Data listing:
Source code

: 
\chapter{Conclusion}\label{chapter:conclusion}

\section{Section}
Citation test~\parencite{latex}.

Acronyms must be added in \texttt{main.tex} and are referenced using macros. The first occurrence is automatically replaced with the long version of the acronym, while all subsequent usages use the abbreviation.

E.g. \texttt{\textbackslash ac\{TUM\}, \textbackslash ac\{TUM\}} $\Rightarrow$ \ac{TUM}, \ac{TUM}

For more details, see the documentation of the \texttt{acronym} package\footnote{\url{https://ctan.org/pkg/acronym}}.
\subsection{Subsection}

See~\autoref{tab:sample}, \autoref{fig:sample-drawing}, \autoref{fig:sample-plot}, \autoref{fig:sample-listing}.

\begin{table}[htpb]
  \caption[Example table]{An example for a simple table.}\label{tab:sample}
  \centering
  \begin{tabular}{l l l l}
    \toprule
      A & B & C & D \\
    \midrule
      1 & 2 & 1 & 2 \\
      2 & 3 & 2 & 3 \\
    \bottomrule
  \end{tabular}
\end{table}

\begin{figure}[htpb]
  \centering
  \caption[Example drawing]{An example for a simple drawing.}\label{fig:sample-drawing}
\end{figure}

How to complete this task:
In the material above, the line with "Acronyms must be" marks the start. Print it and every line after it through the last, exactly.

Completed exercise:
Acronyms must be added in \texttt{main.tex} and are referenced using macros. The first occurrence is automatically replaced with the long version of the acronym, while all subsequent usages use the abbreviation.

E.g. \texttt{\textbackslash ac\{TUM\}, \textbackslash ac\{TUM\}} $\Rightarrow$ \ac{TUM}, \ac{TUM}

For more details, see the documentation of the \texttt{acronym} package\footnote{\url{https://ctan.org/pkg/acronym}}.
\subsection{Subsection}

See~\autoref{tab:sample}, \autoref{fig:sample-drawing}, \autoref{fig:sample-plot}, \autoref{fig:sample-listing}.

\begin{table}[htpb]
  \caption[Example table]{An example for a simple table.}\label{tab:sample}
  \centering
  \begin{tabular}{l l l l}
    \toprule
      A & B & C & D \\
    \midrule
      1 & 2 & 1 & 2 \\
      2 & 3 & 2 & 3 \\
    \bottomrule
  \end{tabular}
\end{table}

\begin{figure}[htpb]
  \centering
  \caption[Example drawing]{An example for a simple drawing.}\label{fig:sample-drawing}
\end{figure}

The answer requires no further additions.